What to work on: Throughout the entries below, report every line where "para" is found.

Material supplied:
------------------------------

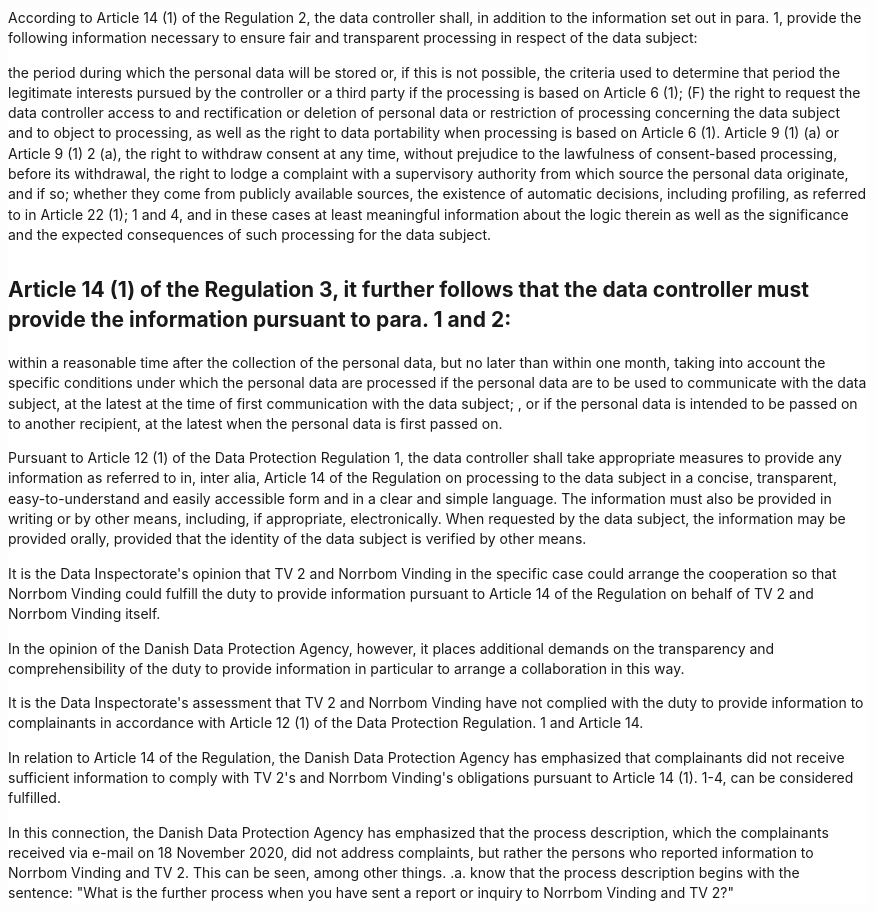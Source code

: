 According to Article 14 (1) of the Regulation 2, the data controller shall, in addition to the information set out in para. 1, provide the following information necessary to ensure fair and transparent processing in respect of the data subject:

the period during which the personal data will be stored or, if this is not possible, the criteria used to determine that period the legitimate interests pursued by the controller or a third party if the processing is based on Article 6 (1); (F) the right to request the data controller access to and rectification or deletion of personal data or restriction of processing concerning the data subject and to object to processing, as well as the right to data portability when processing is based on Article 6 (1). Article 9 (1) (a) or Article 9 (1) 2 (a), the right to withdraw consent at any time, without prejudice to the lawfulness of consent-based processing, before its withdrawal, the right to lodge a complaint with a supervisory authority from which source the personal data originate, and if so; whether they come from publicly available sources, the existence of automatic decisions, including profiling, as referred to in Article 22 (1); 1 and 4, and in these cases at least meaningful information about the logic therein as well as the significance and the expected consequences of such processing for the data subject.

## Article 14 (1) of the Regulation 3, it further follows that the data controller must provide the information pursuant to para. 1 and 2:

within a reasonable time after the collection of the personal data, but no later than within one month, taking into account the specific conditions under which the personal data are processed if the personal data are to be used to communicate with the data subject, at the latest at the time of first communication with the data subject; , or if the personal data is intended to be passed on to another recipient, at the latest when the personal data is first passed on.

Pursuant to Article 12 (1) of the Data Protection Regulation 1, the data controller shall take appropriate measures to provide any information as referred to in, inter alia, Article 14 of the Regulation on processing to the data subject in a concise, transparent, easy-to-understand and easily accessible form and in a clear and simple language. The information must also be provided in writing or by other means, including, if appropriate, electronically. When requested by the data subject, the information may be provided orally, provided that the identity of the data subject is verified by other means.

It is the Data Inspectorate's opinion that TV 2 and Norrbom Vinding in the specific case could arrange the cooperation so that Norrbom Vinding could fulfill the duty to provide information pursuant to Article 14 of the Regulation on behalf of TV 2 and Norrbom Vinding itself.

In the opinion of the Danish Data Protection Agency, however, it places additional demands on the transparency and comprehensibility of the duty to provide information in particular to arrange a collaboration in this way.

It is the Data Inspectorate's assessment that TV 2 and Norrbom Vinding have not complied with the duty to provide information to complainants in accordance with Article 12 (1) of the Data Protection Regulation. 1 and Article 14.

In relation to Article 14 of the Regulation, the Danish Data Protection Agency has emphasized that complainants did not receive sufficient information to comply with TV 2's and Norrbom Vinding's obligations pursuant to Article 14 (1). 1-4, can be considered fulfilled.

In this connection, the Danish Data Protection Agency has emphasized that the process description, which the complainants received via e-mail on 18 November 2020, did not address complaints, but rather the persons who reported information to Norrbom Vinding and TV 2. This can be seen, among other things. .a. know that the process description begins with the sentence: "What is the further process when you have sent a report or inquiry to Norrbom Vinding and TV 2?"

------------------------------

Result for this task:
: According to Article 14 (1) of the Regulation 2, the data controller shall, in addition to the information set out in para. 1, provide the following information necessary to ensure fair and transparent processing in respect of the data subject:
## Article 14 (1) of the Regulation 3, it further follows that the data controller must provide the information pursuant to para. 1 and 2:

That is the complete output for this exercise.